> **PROBLEM DESCRIPTION**:
Give back all of the data exactly as it stands, with the pictures removed.

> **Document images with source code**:
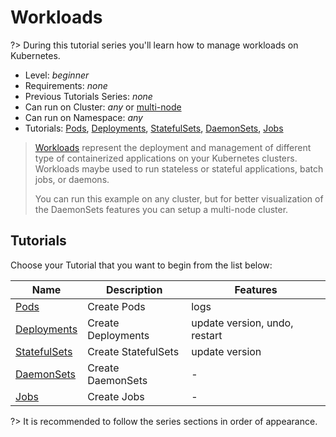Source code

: # Workloads

?> During this tutorial series you'll learn how to manage workloads on Kubernetes.

* Level: *beginner*
* Requirements: *none*
* Previous Tutorials Series: *none*
* Can run on Cluster: *any* or [multi-node](/tutorials/clusters/multi-node)
* Can run on Namespace: *any*
* Tutorials: [Pods](/tutorials/workloads/pods/), [Deployments](/tutorials/workloads/deployments/), [StatefulSets](/tutorials/workloads/statefulsets/), [DaemonSets](/tutorials/workloads/daemonsets/), [Jobs](/tutorials/workloads/jobs/)

> [Workloads](https://kubernetes.io/docs/concepts/workloads/) represent the deployment and management of different type of containerized applications on your Kubernetes clusters. Workloads maybe used to run stateless or stateful applications, batch jobs, or daemons.
> 
> You can run this example on any cluster, but for better visualization of the DaemonSets features you can setup a multi-node cluster.

## Tutorials

Choose your Tutorial that you want to begin from the list below:

| Name                                               | Description         | Features                      |
|----------------------------------------------------|---------------------|-------------------------------|
| [Pods](tutorials/workloads/pods/)                  | Create Pods         | logs                          |
| [Deployments](/tutorials/workloads/deployments/)   | Create Deployments  | update version, undo, restart |
| [StatefulSets](/tutorials/workloads/statefulsets/) | Create StatefulSets | update version                |
| [DaemonSets](/tutorials/workloads/daemonsets/)     | Create DaemonSets   | -                             |
| [Jobs](/tutorials/workloads/jobs/)                 | Create Jobs         | -                             |


?> It is recommended to follow the series sections in order of appearance.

> **ANSWER TO THIS EXERCISE**:
Source code

: # Workloads

?> During this tutorial series you'll learn how to manage workloads on Kubernetes.

* Level: *beginner*
* Requirements: *none*
* Previous Tutorials Series: *none*
* Can run on Cluster: *any* or [multi-node](/tutorials/clusters/multi-node)
* Can run on Namespace: *any*
* Tutorials: [Pods](/tutorials/workloads/pods/), [Deployments](/tutorials/workloads/deployments/), [StatefulSets](/tutorials/workloads/statefulsets/), [DaemonSets](/tutorials/workloads/daemonsets/), [Jobs](/tutorials/workloads/jobs/)

> [Workloads](https://kubernetes.io/docs/concepts/workloads/) represent the deployment and management of different type of containerized applications on your Kubernetes clusters. Workloads maybe used to run stateless or stateful applications, batch jobs, or daemons.
> 
> You can run this example on any cluster, but for better visualization of the DaemonSets features you can setup a multi-node cluster.

## Tutorials

Choose your Tutorial that you want to begin from the list below:

| Name                                               | Description         | Features                      |
|----------------------------------------------------|---------------------|-------------------------------|
| [Pods](tutorials/workloads/pods/)                  | Create Pods         | logs                          |
| [Deployments](/tutorials/workloads/deployments/)   | Create Deployments  | update version, undo, restart |
| [StatefulSets](/tutorials/workloads/statefulsets/) | Create StatefulSets | update version                |
| [DaemonSets](/tutorials/workloads/daemonsets/)     | Create DaemonSets   | -                             |
| [Jobs](/tutorials/workloads/jobs/)                 | Create Jobs         | -                             |


?> It is recommended to follow the series sections in order of appearance.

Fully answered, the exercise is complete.